*** Records for processing ***

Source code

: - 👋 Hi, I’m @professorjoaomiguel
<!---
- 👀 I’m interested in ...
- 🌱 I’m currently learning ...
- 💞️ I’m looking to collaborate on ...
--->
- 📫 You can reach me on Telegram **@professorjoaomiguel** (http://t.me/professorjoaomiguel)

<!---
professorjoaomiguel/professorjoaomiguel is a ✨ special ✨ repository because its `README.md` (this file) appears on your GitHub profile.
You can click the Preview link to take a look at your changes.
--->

*** End of Records for processing ***

■ Exercise:
Search the records for the word "professorjoaomiguel", then list every line that has it.

■ Solution for this task:
: - 👋 Hi, I’m @professorjoaomiguel
- 📫 You can reach me on Telegram **@professorjoaomiguel** (http://t.me/professorjoaomiguel)
professorjoaomiguel/professorjoaomiguel is a ✨ special ✨ repository because its `README.md` (this file) appears on your GitHub profile.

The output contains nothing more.